Given the mismatch (caused by various mutations) in some polymorphisms on the same branch (Novick & Fuselier, 2019), phylogenetic-tree analysis showed genetic diversity for the HSP70 gene in local Iraqi goats. The genetic distance was 0.0035 (Figure 2), indicating that it showed a strong affinity with the reference gene. This finding confirmed the aforementioned result about this gene being highly conserved. All polymorphisms of the current study showed differences in protein structure, indicating differences in the performance of these proteins (Simoncini & Zhang, 2019). Indeed, Rodrigues et al. (2018) and Chen et al. (2020) agreed that changes in protein structure can affect protein function.

According to Sodhi et al. (2013) and based on the genetic variations in Iraqi goats, the polymorphism in the HSP70 gene-coding region impacts goats' ability to tolerate stress (Afsal et al., 2021; Mohalik et al., 2021). Therefore, animals more tolerant to different forms of stress including heat stress can be selected based on variations in the polymorphisms of HSP70 genes as molecular biomarker (Abbas et al., 2020; Kumar et al., 2015).

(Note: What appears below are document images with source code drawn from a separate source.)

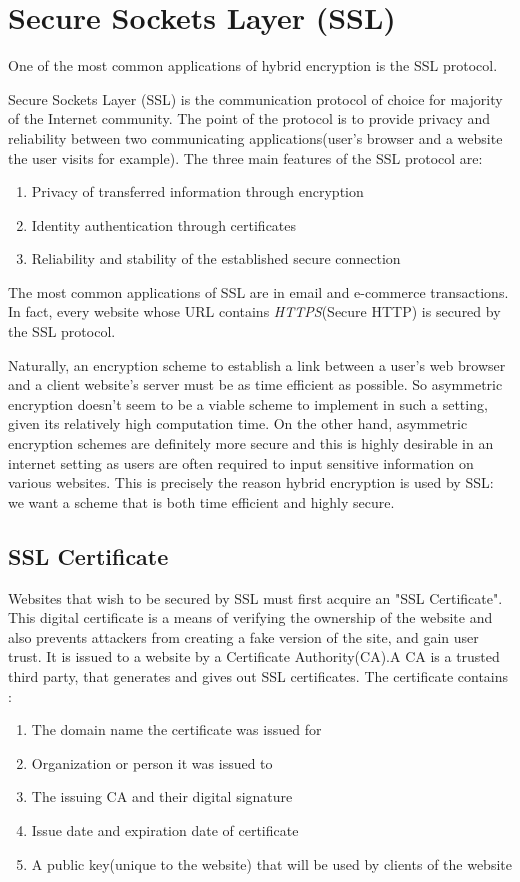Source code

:\section{Secure Sockets Layer (SSL)}
One of the most common applications of hybrid encryption is the SSL protocol.

\cite{mckinley}
Secure Sockets Layer (SSL) is the communication protocol of choice for majority of the Internet community. The point of the protocol is to provide privacy and reliability between two communicating applications(user's browser and a website the user visits for example). The three main features of the SSL protocol are:

\begin{enumerate}
    \item Privacy of transferred information through encryption
    \item Identity authentication through certificates
    \item Reliability and stability of the established secure connection
\end{enumerate}

The most common applications of SSL are in email and e-commerce transactions. In fact, every website whose URL contains \emph{HTTPS}(Secure HTTP) is secured by the SSL protocol.

Naturally, an encryption scheme to establish a link between a user's web browser and a client website's server must be as time efficient as possible. So asymmetric encryption doesn't seem to be a viable scheme to implement in such a setting, given its relatively high computation time. On the other hand, asymmetric encryption schemes are definitely more secure and this is highly desirable in an internet setting as users are often required to input sensitive information on various websites. This is precisely the reason hybrid encryption is used by SSL: we want a scheme that is both time efficient and highly secure.

\subsection{SSL Certificate} \cite{cloudflare_certificate}
Websites that wish to be secured by SSL must first acquire an "SSL Certificate". This digital certificate is a means of verifying the ownership of the website and also prevents attackers from creating a fake version of the site, and gain user trust. It is issued to a website by a Certificate Authority(CA).A CA is a trusted third party, that generates and gives out SSL certificates. The certificate contains :
\begin{enumerate}
    \item The domain name the certificate was issued for
    \item Organization or person it was issued to
    \item The issuing CA and their digital signature
    \item Issue date and expiration date of certificate
    \item A public key(unique to the website) that will be used by clients of the website
\end{enumerate}



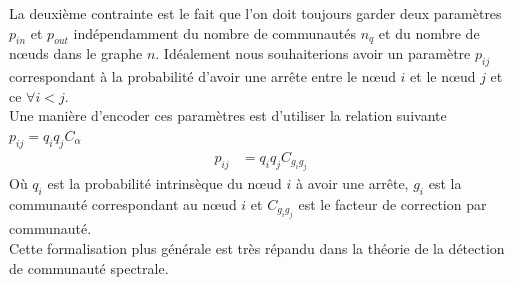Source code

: La deuxième contrainte est le fait que l'on doit toujours garder deux paramètres $p_{in}$ et $p_{out}$ indépendamment du nombre de communautés $n_q$ et du nombre de nœuds dans le graphe $n$.
Idéalement nous souhaiterions avoir un paramètre $p_{ij}$ correspondant à la probabilité d'avoir une arrête entre le nœud $i$ et le nœud $j$ et ce $\forall i<j$.\\
Une manière d'encoder ces paramètres est d'utiliser la relation suivante $p_{ij} = q_iq_jC_{\alpha}$
\begin{align}
	p_{ij} &= q_iq_jC_{g_ig_j}
\end{align}
Où $q_i$ est la probabilité intrinsèque du nœud $i$ à avoir une arrête, $g_i$ est la communauté correspondant au nœud $i$ et $C_{g_ig_j}$ est le facteur de correction par communauté.\\
Cette formalisation plus générale est très répandu dans la théorie de la détection de communauté spectrale.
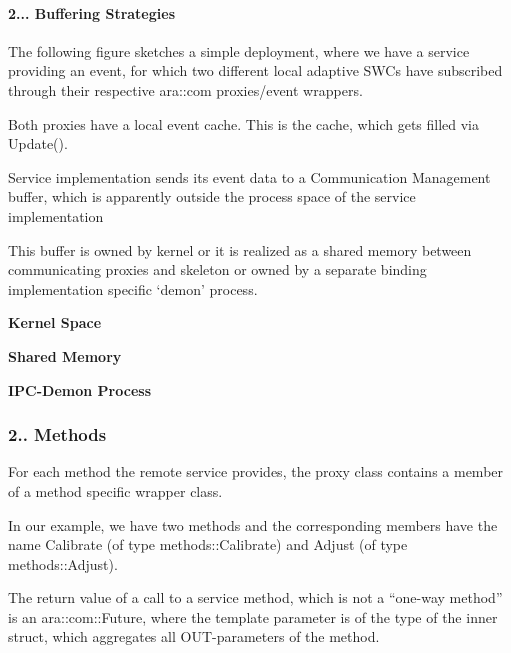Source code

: \paragraph*{2... Buffering Strategies}


\begin{DoxyItemize}
\item The following figure sketches a simple deployment, where we have a service providing an event, for which two different local adaptive S\+W\+Cs have subscribed through their respective ara\+::com proxies/event wrappers.
\item Both proxies have a local event cache. This is the cache, which gets filled via Update().
\item Service implementation sends its event data to a Communication Management buffer, which is apparently outside the process space of the service implementation
\end{DoxyItemize}


\begin{DoxyItemize}
\item This buffer is owned by kernel or it is realized as a shared memory between communicating proxies and skeleton or owned by a separate binding implementation specific ‘demon’ process.
\begin{DoxyItemize}
\item {\bfseries Kernel Space}
\item {\bfseries Shared Memory}
\item {\bfseries I\+P\+C-\/\+Demon Process}
\end{DoxyItemize}
\end{DoxyItemize}

\subsubsection*{2.. Methods}


\begin{DoxyItemize}
\item For each method the remote service provides, the proxy class contains a member of a method specific wrapper class.
\item In our example, we have two methods and the corresponding members have the name Calibrate (of type methods\+::\+Calibrate) and Adjust (of type methods\+::\+Adjust).
\end{DoxyItemize}


\begin{DoxyItemize}
\item The return value of a call to a service method, which is not a “one-\/way method” is an ara\+::com\+::\+Future, where the template parameter is of the type of the inner struct, which aggregates all O\+U\+T-\/parameters of the method.
\end{DoxyItemize}

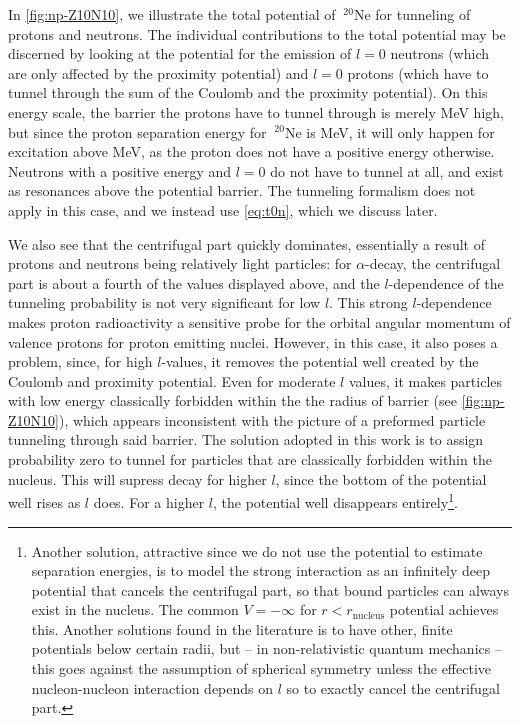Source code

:  In \autoref{fig:np-Z10N10}, we illustrate the total potential of $~^{20}\mathrm{Ne}$ for tunneling of protons and neutrons. The individual contributions to the total potential may be discerned by looking at the potential for the emission of $l=0$ neutrons (which are only affected by the proximity potential) and $l=0$ protons (which have to tunnel through the sum of the Coulomb and the proximity potential). %
On this energy scale, the barrier the protons have to tunnel through is merely \unit[2]{MeV} high, but since the proton separation energy for $~^{20}\mathrm{Ne}$ is \unit[12]{MeV}, it will only happen for excitation above \unit[12]{MeV}, as the proton does not have a positive energy otherwise. Neutrons with a positive energy and $l=0$ do not have to tunnel at all, and exist as resonances above the potential barrier. The tunneling formalism does not apply in this case, and we instead use \eqref{eq:t0n}, which we discuss later.

We also see that the centrifugal part quickly dominates, essentially a result of protons and neutrons being relatively light particles: for $\alpha$-decay, the centrifugal part is about a fourth of the values displayed above, and the $l$-dependence of the tunneling probability is not very significant for low $l$\cite{weisskopf:1979}.  
This strong $l$-dependence makes proton radioactivity a sensitive probe for the orbital angular momentum of valence protons for proton emitting nuclei\cite{proton-alpha-proxy:2005}. However, in this case, it also poses a problem, since, for high $l$-values, it removes the potential well created by the Coulomb and proximity potential. Even for moderate $l$ values, it makes particles with low energy classically forbidden within the the radius of barrier (see \autoref{fig:np-Z10N10}), which appears inconsistent with the picture of a preformed particle tunneling through said barrier.
The solution adopted in this work is to assign probability zero to tunnel for particles that are classically forbidden within the nucleus. This will supress decay for higher $l$, since the bottom of the potential well rises as $l$ does. For a higher $l$, the potential well disappears entirely\footnote{Another solution, attractive since we do not use the potential to estimate separation energies, is to model the strong interaction as an infinitely deep potential that cancels the centrifugal part, so that bound particles can always exist in the nucleus. The common $V=-\infty$ for $r<r_\text{nucleus}$ potential achieves this. Another solutions found in the literature is to have other, finite potentials below certain radii, but -- in non-relativistic quantum mechanics -- this goes against the assumption of spherical symmetry unless the effective nucleon-nucleon interaction depends on $l$ so to exactly cancel the centrifugal part.}.

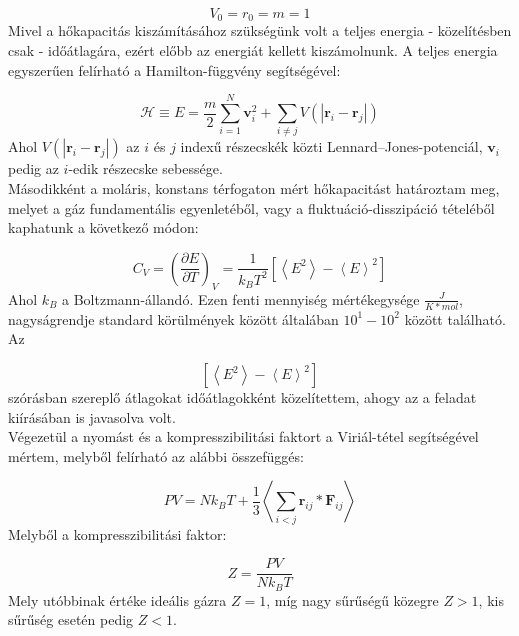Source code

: \begin{multicols}{2}
\begin{equation}
    V_{0} = r_{0} = m = 1
\end{equation}
Mivel a hőkapacitás kiszámításához szükségünk volt a teljes energia - közelítésben csak - időátlagára, ezért előbb az energiát kellett kiszámolnunk. A teljes energia egyszerűen felírható a Hamilton-függvény segítségével:

\begin{equation}
    \mathscr{H}
    \equiv
    E
    =
    \frac{m}{2} \sum_{i = 1}^{N} \boldsymbol{v}_{i}^{2}
    +
    \sum_{i \neq j} V \left( \left| \boldsymbol{r}_{i} - \boldsymbol{r}_{j} \right| \right)
\end{equation}
Ahol $V \left( \left| \boldsymbol{r}_{i} - \boldsymbol{r}_{j} \right| \right)$ az $i$ és $j$ indexű részecskék közti Lennard--Jones-potenciál, $\boldsymbol{v}_{i}$ pedig az $i$-edik részecske sebessége. \\
Másodikként a moláris, konstans térfogaton mért hőkapacitást határoztam meg, melyet a gáz fundamentális egyenletéből, vagy a fluktuáció-disszipáció tételéből kaphatunk\cite{fluct} a következő módon:

\begin{equation}
    C_{V}
    =
    \left( \frac{\partial E}{\partial T} \right)_{V}
    =
    \frac{1}{k_{B} T^{2}} \left[ \left< E^{2} \right> - \left< E \right>^{2} \right]
\end{equation}
Ahol $k_{B}$ a Boltzmann-állandó. Ezen fenti mennyiség mértékegysége $\frac{J}{K * mol}$, nagyságrendje standard körülmények között általában $10^{1} - 10^{2}$ között található\cite{thornton2012modern}. Az

\begin{equation}
    \left[ \left< E^{2} \right> - \left< E \right>^{2} \right]
\end{equation}
szórásban szereplő átlagokat időátlagokként közelítettem, ahogy az a feladat kiírásában is javasolva volt\cite{szamszim}. \\
Végezetül a nyomást és a kompresszibilitási faktort a Viriál-tétel segítségével mértem, melyből felírható az alábbi összefüggés:

\begin{equation}
    PV
    =
    N k_{B} T
    +
    \frac{1}{3} \left< \sum_{i < j} \boldsymbol{r}_{ij} * \boldsymbol{F}_{ij} \right>
\end{equation}
Melyből a kompresszibilitási faktor:

\begin{equation}
    Z
    =
    \frac{PV}{N k_{B} T}
\end{equation}
Mely utóbbinak értéke ideális gázra $Z = 1$, míg nagy sűrűségű közegre $Z > 1$, kis sűrűség esetén pedig $Z < 1$.


\end{multicols}
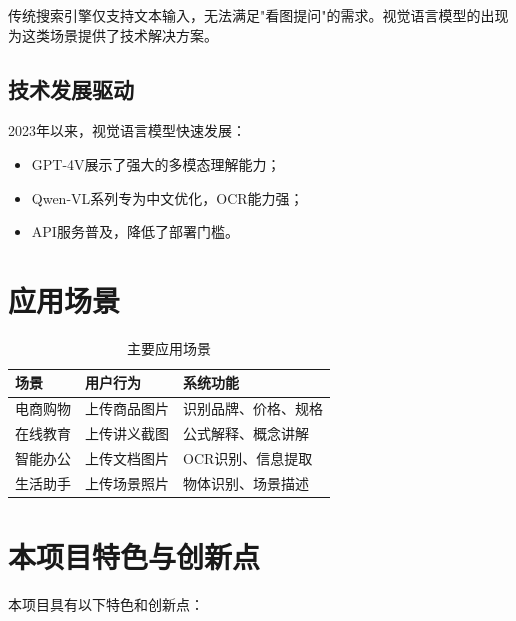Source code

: 传统搜索引擎仅支持文本输入，无法满足"看图提问"的需求。视觉语言模型的出现为这类场景提供了技术解决方案。

\subsection{技术发展驱动}

2023年以来，视觉语言模型快速发展：
\begin{itemize}
  \item GPT-4V展示了强大的多模态理解能力；
  \item Qwen-VL系列专为中文优化，OCR能力强；
  \item API服务普及，降低了部署门槛。
\end{itemize}

\section{应用场景}
\label{sec:applications}

\begin{table}[htbp]
  \centering
  \caption{主要应用场景}
  \label{tab:applications}
  \begin{tabular}{|l|l|l|}
    \hline
    \textbf{场景} & \textbf{用户行为} & \textbf{系统功能} \\
    \hline
    电商购物 & 上传商品图片 & 识别品牌、价格、规格 \\
    \hline
    在线教育 & 上传讲义截图 & 公式解释、概念讲解 \\
    \hline
    智能办公 & 上传文档图片 & OCR识别、信息提取 \\
    \hline
    生活助手 & 上传场景照片 & 物体识别、场景描述 \\
    \hline
  \end{tabular}
\end{table}

\section{本项目特色与创新点}
\label{sec:innovation}

本项目具有以下特色和创新点：

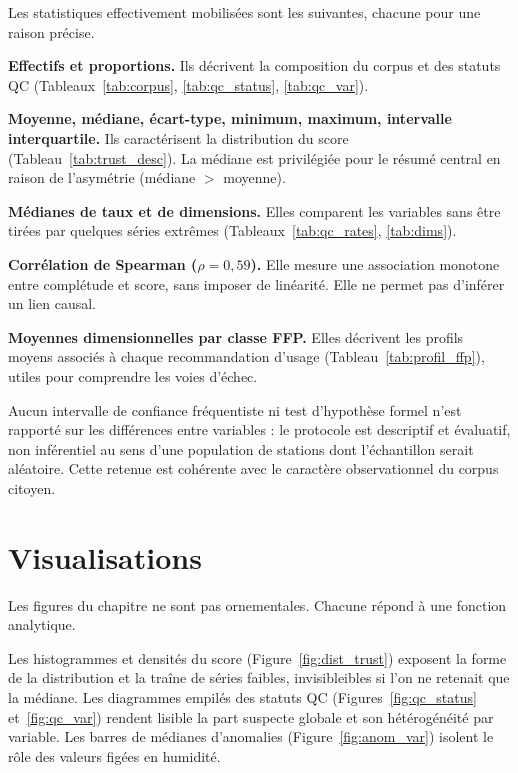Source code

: Les statistiques effectivement mobilisées sont les suivantes, chacune pour une
raison précise.

\textbf{Effectifs et proportions.} Ils décrivent la composition du corpus et des
statuts QC (Tableaux~\ref{tab:corpus}, \ref{tab:qc_status}, \ref{tab:qc_var}).

\textbf{Moyenne, médiane, écart-type, minimum, maximum, intervalle
interquartile.} Ils caractérisent la distribution du score
(Tableau~\ref{tab:trust_desc}). La médiane est privilégiée pour le résumé
central en raison de l'asymétrie (médiane $>$ moyenne).

\textbf{Médianes de taux et de dimensions.} Elles comparent les variables sans
être tirées par quelques séries extrêmes (Tableaux~\ref{tab:qc_rates},
\ref{tab:dims}).

\textbf{Corrélation de Spearman ($\rho=0,59$).} Elle mesure une association
monotone entre complétude et score, sans imposer de linéarité. Elle ne permet
pas d'inférer un lien causal.

\textbf{Moyennes dimensionnelles par classe FFP.} Elles décrivent les profils
moyens associés à chaque recommandation d'usage
(Tableau~\ref{tab:profil_ffp}), utiles pour comprendre les voies d'échec.

Aucun intervalle de confiance fréquentiste ni test d'hypothèse formel n'est
rapporté sur les différences entre variables : le protocole est descriptif et
évaluatif, non inférentiel au sens d'une population de stations dont l'échantillon
serait aléatoire. Cette retenue est cohérente avec le caractère observationnel
du corpus citoyen.

\section{Visualisations}
\label{sec:visualisations}

Les figures du chapitre ne sont pas ornementales. Chacune répond à une fonction
analytique.

Les histogrammes et densités du score (Figure~\ref{fig:dist_trust}) exposent la
forme de la distribution et la traîne de séries faibles, invisibleibles si l'on
ne retenait que la médiane. Les diagrammes empilés des statuts QC
(Figures~\ref{fig:qc_status} et~\ref{fig:qc_var}) rendent lisible la part
suspecte globale et son hétérogénéité par variable. Les barres de médianes
d'anomalies (Figure~\ref{fig:anom_var}) isolent le rôle des valeurs figées en
humidité.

Overall, these results may contribute to explaining the apparent variations in production of the local Iraqi goat breed (Juma & Alkass, 2005) because of mutations in the HSP70 gene. These mutations may contribute to an increase in the susceptibility of animals to resistance under various stress conditions (Rong et al., 2019), in agreement with Singh et al. (2020) that mutations can result in SNPs either resistant or susceptible to heat stress.

Conclusion

We determined whether the presence of specific genetic differences within the HSP70 gene in Iraqi goats contributed to the selection of animals more suitable for different stress situations. The role of this gene in the development of different physiological and reproductive characteristics needs to be further explored in detail.